WORK ORDER:
List all lines of the data that include the string "reverse".

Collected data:
= = =
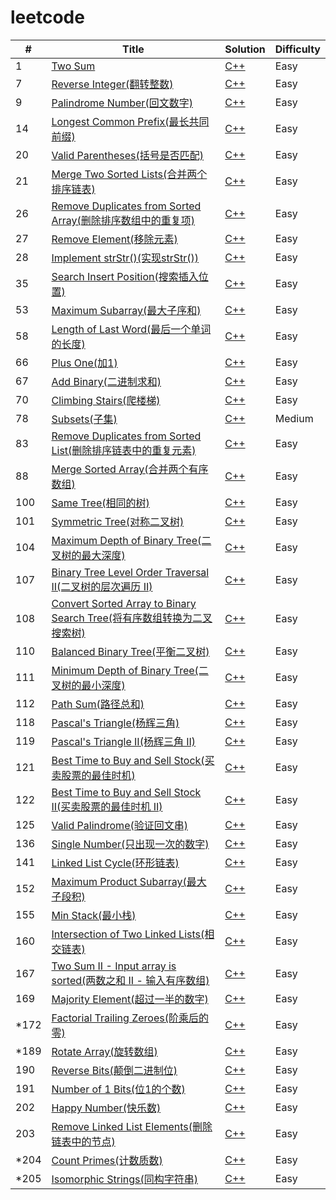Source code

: # leetcode


| # | Title | Solution | Difficulty |
|---| ----- | -------- | ---------- |
|1|[Two Sum](https://leetcode.com/problems/two-sum/description/) | [C++](./algorithms/cpp/001_twoSum.cpp)|Easy|
|7|[Reverse Integer(翻转整数)](https://leetcode.com/problems/reverse-integer/description/) | [C++](./algorithms/cpp/007_reverse.cpp)|Easy|
|9|[Palindrome Number(回文数字)](https://leetcode.com/problems/palindrome-number/description/) | [C++](./algorithms/cpp/009_isPalindrome.cpp)|Easy|
|14|[Longest Common Prefix(最长共同前缀)](https://leetcode.com/problems/longest-common-prefix/description/) | [C++](./algorithms/cpp/014_longestCommonPrefix.cpp)|Easy|
|20|[Valid Parentheses(括号是否匹配)](https://leetcode.com/problems/valid-parentheses/description/) | [C++](./algorithms/cpp/020_isValid.cpp)|Easy|
|21|[Merge Two Sorted Lists(合并两个排序链表)](https://leetcode.com/problems/merge-two-sorted-lists/description/) | [C++](./algorithms/cpp/021_mergeTwoLists.cpp)|Easy|
|26|[Remove Duplicates from Sorted Array(删除排序数组中的重复项)](https://leetcode.com/problems/remove-duplicates-from-sorted-array/description/) | [C++](./algorithms/cpp/026_removeDuplicates.cpp)|Easy|
|27|[Remove Element(移除元素)](https://leetcode.com/problems/remove-element/description/) | [C++](./algorithms/cpp/027_removeElement.cpp)|Easy|
|28|[Implement strStr()(实现strStr())](https://leetcode.com/problems/implement-strstr/description/) | [C++](./algorithms/cpp/028_strStr.cpp)|Easy|
|35|[Search Insert Position(搜索插入位置)](https://leetcode.com/problems/search-insert-position/description/) | [C++](./algorithms/cpp/035_searchInsert.cpp)|Easy|
|53|[Maximum Subarray(最大子序和)](https://leetcode.com/problems/maximum-subarray/description/) | [C++](./algorithms/cpp/053_maxSubArray.cpp)|Easy|
|58|[Length of Last Word(最后一个单词的长度)](https://leetcode.com/problems/length-of-last-word/description/) | [C++](./algorithms/cpp/058_lengthOfLastWord.cpp)|Easy|
|66|[Plus One(加1)](https://leetcode.com/problems/plus-one/description/) | [C++](./algorithms/cpp/066_plusOne.cpp)|Easy|
|67|[Add Binary(二进制求和)](https://leetcode.com/problems/add-binary/description/) | [C++](./algorithms/cpp/067_addBinary.cpp)|Easy|
|70|[Climbing Stairs(爬楼梯)](https://leetcode.com/problems/climbing-stairs/description/) | [C++](./algorithms/cpp/070_climbStairs.cpp)|Easy|
|78|[Subsets(子集)](https://oj.leetcode.com/problems/subsets/) | [C++](./algorithms/cpp/078_subsets.cpp)|Medium|
|83|[Remove Duplicates from Sorted List(删除排序链表中的重复元素)](https://leetcode.com/problems/remove-duplicates-from-sorted-list/description/)|[C++](./algorithms/cpp/083_deleteDuplicates.cpp)|Easy|
|88|[Merge Sorted Array(合并两个有序数组)](https://leetcode.com/problems/merge-sorted-array/description/)|[C++](./algorithms/cpp/088_merge.cpp)|Easy|
|100|[Same Tree(相同的树)](https://leetcode.com/problems/same-tree/description/)|[C++](./algorithms/cpp/100_isSameTree.cpp)|Easy|
|101|[Symmetric Tree(对称二叉树)](https://leetcode.com/problems/symmetric-tree/description/)|[C++](./algorithms/cpp/101_isSymmetric.cpp)|Easy|
|104|[Maximum Depth of Binary Tree(二叉树的最大深度)](https://leetcode.com/problems/maximum-depth-of-binary-tree/description/)|[C++](./algorithms/cpp/104_maxDepth.cpp)|Easy|
|107|[Binary Tree Level Order Traversal II(二叉树的层次遍历 II)](https://leetcode.com/problems/binary-tree-level-order-traversal-ii/description/)|[C++](./algorithms/cpp/107_levelOrderBottom.cpp)|Easy|
|108|[Convert Sorted Array to Binary Search Tree(将有序数组转换为二叉搜索树)](https://leetcode.com/problems/convert-sorted-array-to-binary-search-tree/description/)|[C++](./algorithms/cpp/108_sortedArrayToBST.cpp)|Easy|
|110|[Balanced Binary Tree(平衡二叉树)](https://leetcode.com/problems/balanced-binary-tree/description/)|[C++](./algorithms/cpp/110_isBalanced.cpp)|Easy|
|111|[Minimum Depth of Binary Tree(二叉树的最小深度)](https://leetcode.com/problems/minimum-depth-of-binary-tree/description/)|[C++](./algorithms/cpp/111_minDepth.cpp)|Easy|
|112|[Path Sum(路径总和)](https://leetcode.com/problems/path-sum/description/)|[C++](./algorithms/cpp/112_hasPathSum.cpp)|Easy|
|118|[Pascal's Triangle(杨辉三角)](https://leetcode.com/problems/pascals-triangle/description/)|[C++](./algorithms/cpp/118_generate.cpp)|Easy|
|119|[Pascal's Triangle II(杨辉三角 II)](https://leetcode.com/problems/pascals-triangle-ii/description/)|[C++](./algorithms/cpp/119_getRow.cpp)|Easy|
|121|[Best Time to Buy and Sell Stock(买卖股票的最佳时机)](https://leetcode.com/problems/best-time-to-buy-and-sell-stock/description/)|[C++](./algorithms/cpp/121_maxProfit.cpp)|Easy|
|122|[Best Time to Buy and Sell Stock II(买卖股票的最佳时机 II)](https://leetcode.com/problems/best-time-to-buy-and-sell-stock-ii/description/)|[C++](./algorithms/cpp/122_maxProfit.cpp)|Easy|
|125|[Valid Palindrome(验证回文串)](https://leetcode.com/problems/valid-palindrome/description/)|[C++](./algorithms/cpp/125_isPalindrome.cpp)|Easy|
|136|[Single Number(只出现一次的数字)](https://leetcode.com/problems/single-number/description/)|[C++](./algorithms/cpp/136_singleNumber.cpp)|Easy|
|141|[Linked List Cycle(环形链表)](https://leetcode.com/problems/linked-list-cycle/description/)|[C++](./algorithms/cpp/141_hasCycle.cpp)|Easy|
|152|[Maximum Product Subarray(最大子段积)](https://leetcode.com/problems/maximum-product-subarray/description/) | [C++](./algorithms/cpp/152_maximumProductSubarray.cpp)|Easy|
|155|[Min Stack(最小栈)](https://leetcode.com/problems/min-stack/description/)|[C++](./algorithms/cpp/155_MinStack.cpp)|Easy|
|160|[Intersection of Two Linked Lists(相交链表)](https://leetcode.com/problems/intersection-of-two-linked-lists/description/)|[C++](./algorithms/cpp/160_getIntersectionNode.cpp)|Easy|
|167|[Two Sum II - Input array is sorted(两数之和 II - 输入有序数组)](https://leetcode.com/problems/two-sum-ii-input-array-is-sorted/description/)|[C++](./algorithms/cpp/167_twoSum.cpp)|Easy|
|169|[Majority Element(超过一半的数字)](https://leetcode.com/problems/majority-element/description/)|[C++](./algorithms/cpp/169_majorityElement.cpp)|Easy|
|*172|[Factorial Trailing Zeroes(阶乘后的零)](https://leetcode.com/problems/factorial-trailing-zeroes/description/)|[C++](./algorithms/cpp/172_trailingZeroes.cpp)|Easy|
|*189|[Rotate Array(旋转数组)](https://leetcode.com/problems/rotate-array/description/)|[C++](./algorithms/cpp/189_rotate.cpp)|Easy|
|190|[Reverse Bits(颠倒二进制位)](https://leetcode.com/problems/reverse-bits/description/)|[C++](./algorithms/cpp/190_reverseBits.cpp)|Easy|
|191|[Number of 1 Bits(位1的个数)](https://leetcode.com/problems/number-of-1-bits/description/)|[C++](./algorithms/cpp/191_hammingWeight.cpp)|Easy|
|202|[Happy Number(快乐数)](https://leetcode.com/problems/happy-number/description/)|[C++](./algorithms/cpp/202_isHappy.cpp)|Easy|
|203|[Remove Linked List Elements(删除链表中的节点)](https://leetcode.com/problems/remove-linked-list-elements/description/)|[C++](./algorithms/cpp/203_removeElements.cpp)|Easy|
|*204|[Count Primes(计数质数)](https://leetcode.com/problems/count-primes/description/)|[C++](./algorithms/cpp/204_countPrimes.cpp)|Easy|
|*205|[Isomorphic Strings(同构字符串)](https://leetcode.com/problems/isomorphic-strings/description/)|[C++](./algorithms/cpp/205_isIsomorphic.cpp)|Easy|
= = =
TASK ANSWER:
|7|[Reverse Integer(翻转整数)](https://leetcode.com/problems/reverse-integer/description/) | [C++](./algorithms/cpp/007_reverse.cpp)|Easy|
|190|[Reverse Bits(颠倒二进制位)](https://leetcode.com/problems/reverse-bits/description/)|[C++](./algorithms/cpp/190_reverseBits.cpp)|Easy|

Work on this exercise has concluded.